WORK TO BE COMPLETED: Match the string "push" against each line below, and copy every line that matches.

(Excerpts from a dataset)
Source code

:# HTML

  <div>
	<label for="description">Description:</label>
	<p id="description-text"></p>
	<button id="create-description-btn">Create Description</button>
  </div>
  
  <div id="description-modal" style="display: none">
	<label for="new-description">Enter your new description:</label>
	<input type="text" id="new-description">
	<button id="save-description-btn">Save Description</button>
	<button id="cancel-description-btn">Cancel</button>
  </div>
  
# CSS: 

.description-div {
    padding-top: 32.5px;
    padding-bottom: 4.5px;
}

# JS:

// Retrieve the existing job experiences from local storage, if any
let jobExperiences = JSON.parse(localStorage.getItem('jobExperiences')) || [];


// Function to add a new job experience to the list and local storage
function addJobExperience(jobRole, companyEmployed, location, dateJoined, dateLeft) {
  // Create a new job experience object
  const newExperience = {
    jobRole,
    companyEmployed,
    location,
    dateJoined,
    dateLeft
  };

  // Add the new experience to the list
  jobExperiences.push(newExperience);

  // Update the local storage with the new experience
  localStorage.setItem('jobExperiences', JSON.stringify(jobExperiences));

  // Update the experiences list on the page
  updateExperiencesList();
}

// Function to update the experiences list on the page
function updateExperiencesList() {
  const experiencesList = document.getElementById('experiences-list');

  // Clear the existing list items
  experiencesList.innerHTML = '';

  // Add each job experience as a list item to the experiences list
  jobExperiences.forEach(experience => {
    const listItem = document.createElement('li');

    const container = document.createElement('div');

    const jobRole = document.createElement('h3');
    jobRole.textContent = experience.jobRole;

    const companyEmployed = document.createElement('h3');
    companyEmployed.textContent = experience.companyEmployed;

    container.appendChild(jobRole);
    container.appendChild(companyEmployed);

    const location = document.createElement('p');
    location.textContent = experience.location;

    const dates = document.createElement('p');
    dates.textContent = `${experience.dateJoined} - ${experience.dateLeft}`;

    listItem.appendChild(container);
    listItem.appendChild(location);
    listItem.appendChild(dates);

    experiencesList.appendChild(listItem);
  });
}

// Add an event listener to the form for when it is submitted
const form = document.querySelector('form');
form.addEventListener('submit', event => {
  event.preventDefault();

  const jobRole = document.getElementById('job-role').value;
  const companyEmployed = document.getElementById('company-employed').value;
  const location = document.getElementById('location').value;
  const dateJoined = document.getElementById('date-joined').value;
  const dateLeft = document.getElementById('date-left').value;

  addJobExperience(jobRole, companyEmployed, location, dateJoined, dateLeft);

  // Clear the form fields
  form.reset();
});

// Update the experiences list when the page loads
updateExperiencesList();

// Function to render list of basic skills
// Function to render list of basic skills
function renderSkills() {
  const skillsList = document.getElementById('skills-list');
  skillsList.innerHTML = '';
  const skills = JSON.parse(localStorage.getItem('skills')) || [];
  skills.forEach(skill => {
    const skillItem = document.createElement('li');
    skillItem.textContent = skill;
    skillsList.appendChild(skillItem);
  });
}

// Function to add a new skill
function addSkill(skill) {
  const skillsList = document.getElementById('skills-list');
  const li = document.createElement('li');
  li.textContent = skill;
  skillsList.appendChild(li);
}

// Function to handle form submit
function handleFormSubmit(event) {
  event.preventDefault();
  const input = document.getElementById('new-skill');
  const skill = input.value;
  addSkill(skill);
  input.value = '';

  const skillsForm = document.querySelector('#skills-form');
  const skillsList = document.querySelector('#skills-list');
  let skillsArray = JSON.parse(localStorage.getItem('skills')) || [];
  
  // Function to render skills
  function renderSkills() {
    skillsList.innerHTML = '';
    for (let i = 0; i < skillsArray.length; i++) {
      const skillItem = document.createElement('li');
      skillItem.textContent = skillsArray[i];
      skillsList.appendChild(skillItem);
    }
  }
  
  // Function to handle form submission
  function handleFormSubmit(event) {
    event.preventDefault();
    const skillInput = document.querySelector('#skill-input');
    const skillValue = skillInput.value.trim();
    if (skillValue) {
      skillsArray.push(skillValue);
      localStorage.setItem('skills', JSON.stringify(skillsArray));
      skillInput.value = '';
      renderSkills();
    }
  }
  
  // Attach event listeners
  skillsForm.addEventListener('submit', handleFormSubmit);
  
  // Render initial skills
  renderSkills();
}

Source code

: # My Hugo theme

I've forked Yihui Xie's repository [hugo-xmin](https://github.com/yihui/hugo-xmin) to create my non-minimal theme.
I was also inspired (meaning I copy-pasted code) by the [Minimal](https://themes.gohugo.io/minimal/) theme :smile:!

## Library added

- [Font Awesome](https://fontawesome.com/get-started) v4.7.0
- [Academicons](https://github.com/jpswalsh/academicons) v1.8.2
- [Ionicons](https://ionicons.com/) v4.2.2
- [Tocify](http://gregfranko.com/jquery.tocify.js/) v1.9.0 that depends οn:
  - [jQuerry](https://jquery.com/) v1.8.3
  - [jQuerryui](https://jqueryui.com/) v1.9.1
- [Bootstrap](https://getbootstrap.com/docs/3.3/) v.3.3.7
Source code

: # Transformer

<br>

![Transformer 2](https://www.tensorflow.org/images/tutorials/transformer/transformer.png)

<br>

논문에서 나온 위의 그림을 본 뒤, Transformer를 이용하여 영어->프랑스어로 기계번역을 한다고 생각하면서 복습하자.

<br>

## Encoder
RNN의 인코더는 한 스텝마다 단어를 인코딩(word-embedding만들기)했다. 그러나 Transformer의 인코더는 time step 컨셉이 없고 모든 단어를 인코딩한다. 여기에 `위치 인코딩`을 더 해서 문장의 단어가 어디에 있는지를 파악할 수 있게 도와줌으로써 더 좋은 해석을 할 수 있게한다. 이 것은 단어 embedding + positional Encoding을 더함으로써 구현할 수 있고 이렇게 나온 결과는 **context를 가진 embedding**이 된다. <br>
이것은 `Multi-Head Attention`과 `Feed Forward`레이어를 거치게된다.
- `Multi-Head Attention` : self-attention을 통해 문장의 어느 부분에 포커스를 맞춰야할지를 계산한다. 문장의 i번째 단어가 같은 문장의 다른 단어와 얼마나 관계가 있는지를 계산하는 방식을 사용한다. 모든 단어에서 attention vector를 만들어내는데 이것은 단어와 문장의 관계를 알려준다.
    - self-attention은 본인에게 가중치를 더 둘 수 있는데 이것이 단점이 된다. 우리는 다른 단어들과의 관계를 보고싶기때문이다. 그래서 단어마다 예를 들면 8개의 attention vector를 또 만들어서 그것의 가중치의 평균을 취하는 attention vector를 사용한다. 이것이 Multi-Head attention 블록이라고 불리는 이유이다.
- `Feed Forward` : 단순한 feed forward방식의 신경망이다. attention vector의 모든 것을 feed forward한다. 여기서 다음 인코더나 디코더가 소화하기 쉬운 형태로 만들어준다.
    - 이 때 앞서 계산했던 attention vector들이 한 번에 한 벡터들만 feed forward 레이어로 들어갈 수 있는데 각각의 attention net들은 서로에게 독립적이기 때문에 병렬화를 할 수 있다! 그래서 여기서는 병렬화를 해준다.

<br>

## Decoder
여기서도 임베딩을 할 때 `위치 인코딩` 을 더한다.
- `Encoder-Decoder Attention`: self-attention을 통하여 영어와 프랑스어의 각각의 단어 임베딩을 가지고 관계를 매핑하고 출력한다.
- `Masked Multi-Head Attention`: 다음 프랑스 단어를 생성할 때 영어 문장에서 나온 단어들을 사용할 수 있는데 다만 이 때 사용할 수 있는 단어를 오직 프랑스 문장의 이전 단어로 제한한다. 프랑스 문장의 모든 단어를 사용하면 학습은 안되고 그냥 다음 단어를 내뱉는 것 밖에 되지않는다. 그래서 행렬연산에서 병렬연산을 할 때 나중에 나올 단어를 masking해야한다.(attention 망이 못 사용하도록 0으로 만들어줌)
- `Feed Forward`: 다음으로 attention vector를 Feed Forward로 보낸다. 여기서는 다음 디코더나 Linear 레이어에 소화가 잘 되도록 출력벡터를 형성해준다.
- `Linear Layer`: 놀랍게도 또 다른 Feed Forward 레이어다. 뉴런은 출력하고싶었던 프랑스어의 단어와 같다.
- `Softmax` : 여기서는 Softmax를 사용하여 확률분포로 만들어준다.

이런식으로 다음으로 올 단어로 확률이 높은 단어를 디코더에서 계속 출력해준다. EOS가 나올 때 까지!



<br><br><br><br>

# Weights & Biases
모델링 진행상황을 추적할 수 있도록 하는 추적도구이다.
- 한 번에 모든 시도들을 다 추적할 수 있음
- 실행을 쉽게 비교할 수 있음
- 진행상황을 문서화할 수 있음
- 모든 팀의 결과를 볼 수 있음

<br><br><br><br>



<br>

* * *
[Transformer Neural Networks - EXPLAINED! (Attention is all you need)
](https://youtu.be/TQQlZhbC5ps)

ANSWER FOR THE TASK:
  jobExperiences.push(newExperience);
      skillsArray.push(skillValue);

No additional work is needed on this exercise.